Abstract

Facilitating children’s play is an important but potentially frustrating task for teachers in the field of Early Childhood Education and Care. Play is often understood as essential for children, and frequently being excluded from play is often experienced as problematic; Still, teachers are often uncertain about how to do play and there is a growing concern about the disappearance of play. This study aims to explore and identify navigational spaces for teachers to exercise agency when facilitating children’s play, and this article presents the co-creation of four such spaces. The co-creation has been done through a series of workshops and play initiations over six months, explored by ECEC teachers in conjunction with the author. The workshops are anchored in critical theory, and the idea is that the participants enrich the project through their various forms of expertise. Abductive analysis through workshops and a thematic analysis of sound and video recordings of these events shows the co-creation of the navigational spaces of framing, conditioning, timing, and knowledging to be central.
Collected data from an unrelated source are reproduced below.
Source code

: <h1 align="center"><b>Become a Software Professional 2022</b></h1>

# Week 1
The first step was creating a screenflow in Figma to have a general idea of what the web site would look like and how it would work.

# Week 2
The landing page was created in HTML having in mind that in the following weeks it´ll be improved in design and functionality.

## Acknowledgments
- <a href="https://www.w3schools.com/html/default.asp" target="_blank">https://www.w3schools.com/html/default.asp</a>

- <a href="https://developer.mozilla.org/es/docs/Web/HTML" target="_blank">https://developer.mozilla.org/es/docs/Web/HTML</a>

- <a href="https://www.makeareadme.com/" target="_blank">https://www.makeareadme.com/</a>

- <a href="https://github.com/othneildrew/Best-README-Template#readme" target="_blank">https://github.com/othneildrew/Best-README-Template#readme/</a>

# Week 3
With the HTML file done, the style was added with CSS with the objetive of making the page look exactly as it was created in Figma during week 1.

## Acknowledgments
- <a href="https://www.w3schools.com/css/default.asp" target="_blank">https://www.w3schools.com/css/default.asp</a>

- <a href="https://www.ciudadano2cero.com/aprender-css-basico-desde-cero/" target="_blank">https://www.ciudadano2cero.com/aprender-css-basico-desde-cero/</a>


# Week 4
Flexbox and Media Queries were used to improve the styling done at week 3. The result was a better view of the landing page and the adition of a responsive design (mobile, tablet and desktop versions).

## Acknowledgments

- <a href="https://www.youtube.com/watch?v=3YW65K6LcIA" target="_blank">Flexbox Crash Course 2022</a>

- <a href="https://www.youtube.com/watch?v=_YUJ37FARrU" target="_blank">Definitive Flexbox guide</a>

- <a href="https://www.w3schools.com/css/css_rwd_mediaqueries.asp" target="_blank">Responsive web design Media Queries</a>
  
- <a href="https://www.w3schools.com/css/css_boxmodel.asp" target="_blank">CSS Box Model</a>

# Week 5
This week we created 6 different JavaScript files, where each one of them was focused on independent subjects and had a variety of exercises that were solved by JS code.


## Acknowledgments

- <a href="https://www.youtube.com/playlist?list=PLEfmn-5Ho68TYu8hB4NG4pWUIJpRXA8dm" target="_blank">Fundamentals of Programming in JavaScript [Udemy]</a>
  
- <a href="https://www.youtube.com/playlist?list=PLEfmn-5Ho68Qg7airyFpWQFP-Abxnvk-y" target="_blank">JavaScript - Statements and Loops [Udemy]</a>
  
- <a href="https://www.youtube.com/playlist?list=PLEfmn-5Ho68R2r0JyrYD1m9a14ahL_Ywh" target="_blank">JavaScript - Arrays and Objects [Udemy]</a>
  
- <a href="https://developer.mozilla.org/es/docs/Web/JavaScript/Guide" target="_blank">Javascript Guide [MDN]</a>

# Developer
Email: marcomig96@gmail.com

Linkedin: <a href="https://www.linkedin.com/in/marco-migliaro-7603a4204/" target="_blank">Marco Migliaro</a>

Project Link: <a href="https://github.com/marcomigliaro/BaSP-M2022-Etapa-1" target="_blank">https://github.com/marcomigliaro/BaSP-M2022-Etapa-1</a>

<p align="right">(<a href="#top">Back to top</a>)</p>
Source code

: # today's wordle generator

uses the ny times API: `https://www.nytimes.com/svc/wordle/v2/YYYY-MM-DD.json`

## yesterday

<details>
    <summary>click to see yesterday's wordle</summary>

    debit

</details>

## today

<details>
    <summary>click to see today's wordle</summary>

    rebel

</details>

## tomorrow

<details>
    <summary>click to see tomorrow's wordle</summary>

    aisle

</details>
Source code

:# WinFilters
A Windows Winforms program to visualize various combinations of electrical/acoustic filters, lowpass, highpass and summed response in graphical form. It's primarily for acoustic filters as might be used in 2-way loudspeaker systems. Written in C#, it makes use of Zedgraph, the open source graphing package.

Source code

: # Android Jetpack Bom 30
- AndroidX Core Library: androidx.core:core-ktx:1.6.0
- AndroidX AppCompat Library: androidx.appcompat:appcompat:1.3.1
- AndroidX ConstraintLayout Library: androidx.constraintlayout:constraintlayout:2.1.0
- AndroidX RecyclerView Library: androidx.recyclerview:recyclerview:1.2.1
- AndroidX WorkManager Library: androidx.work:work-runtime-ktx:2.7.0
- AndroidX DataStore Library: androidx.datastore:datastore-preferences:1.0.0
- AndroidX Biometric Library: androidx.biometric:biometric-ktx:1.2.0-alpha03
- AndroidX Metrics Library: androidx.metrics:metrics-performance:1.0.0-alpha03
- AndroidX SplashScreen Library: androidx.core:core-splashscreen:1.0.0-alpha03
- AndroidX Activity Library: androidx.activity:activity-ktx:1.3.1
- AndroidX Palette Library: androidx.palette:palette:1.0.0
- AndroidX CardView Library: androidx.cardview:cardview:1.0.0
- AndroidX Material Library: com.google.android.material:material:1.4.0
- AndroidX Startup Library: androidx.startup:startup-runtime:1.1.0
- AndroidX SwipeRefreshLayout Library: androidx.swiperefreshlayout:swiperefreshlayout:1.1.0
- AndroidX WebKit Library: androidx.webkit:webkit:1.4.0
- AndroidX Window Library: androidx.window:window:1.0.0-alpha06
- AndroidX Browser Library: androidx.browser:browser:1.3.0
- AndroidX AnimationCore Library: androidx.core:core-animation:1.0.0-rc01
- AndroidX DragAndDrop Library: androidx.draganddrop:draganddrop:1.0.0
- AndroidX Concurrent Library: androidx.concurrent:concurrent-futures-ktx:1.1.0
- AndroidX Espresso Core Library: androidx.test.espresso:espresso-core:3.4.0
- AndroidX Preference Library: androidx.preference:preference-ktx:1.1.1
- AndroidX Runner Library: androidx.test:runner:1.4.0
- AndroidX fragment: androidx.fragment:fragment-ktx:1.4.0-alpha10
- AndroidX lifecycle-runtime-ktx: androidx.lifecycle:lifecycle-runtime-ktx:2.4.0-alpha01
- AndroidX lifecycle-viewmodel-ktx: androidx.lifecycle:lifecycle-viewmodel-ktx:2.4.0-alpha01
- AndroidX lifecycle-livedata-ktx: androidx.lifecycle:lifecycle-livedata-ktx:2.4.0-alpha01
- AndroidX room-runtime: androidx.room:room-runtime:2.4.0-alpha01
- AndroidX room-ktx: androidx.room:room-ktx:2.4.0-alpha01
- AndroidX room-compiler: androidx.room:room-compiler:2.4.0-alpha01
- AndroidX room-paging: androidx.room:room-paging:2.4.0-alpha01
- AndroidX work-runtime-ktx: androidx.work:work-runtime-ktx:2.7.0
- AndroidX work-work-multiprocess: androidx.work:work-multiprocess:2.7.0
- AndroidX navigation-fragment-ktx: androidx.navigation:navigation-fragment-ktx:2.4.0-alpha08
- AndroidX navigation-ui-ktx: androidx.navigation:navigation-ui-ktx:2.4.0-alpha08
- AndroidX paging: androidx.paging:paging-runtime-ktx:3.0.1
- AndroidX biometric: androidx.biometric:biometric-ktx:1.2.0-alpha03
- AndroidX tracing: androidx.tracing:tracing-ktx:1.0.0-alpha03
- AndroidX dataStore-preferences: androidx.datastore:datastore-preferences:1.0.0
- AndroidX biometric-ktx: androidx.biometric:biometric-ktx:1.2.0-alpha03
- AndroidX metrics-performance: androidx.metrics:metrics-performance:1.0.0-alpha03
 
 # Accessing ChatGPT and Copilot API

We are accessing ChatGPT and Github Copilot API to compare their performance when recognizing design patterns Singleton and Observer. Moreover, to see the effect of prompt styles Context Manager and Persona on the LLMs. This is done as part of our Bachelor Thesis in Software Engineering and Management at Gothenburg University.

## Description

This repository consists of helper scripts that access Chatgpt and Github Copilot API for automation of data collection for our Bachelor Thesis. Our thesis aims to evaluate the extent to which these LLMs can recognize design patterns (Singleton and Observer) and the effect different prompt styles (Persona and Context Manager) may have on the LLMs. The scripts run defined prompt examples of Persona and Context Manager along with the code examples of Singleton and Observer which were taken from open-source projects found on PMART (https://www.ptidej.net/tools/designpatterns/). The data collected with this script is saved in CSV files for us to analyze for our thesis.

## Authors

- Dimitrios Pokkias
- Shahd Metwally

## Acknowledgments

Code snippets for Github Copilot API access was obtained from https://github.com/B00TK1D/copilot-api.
To be able to co-create these navigational spaces, the repeated collective questioning and knowledge contributions of teachers and the researcher seem to be a central factor. By critically considering and exploring co-creational possibilities both the researcher and the teachers extended their play-facilitating repertoire and made the play-facilitating efforts increasingly explicit. This suggests that it is possible to simultaneously develop practice and scientific knowledge if interactions between the education sector and academia are facilitated. These insights will be beneficial for further investigations and innovations.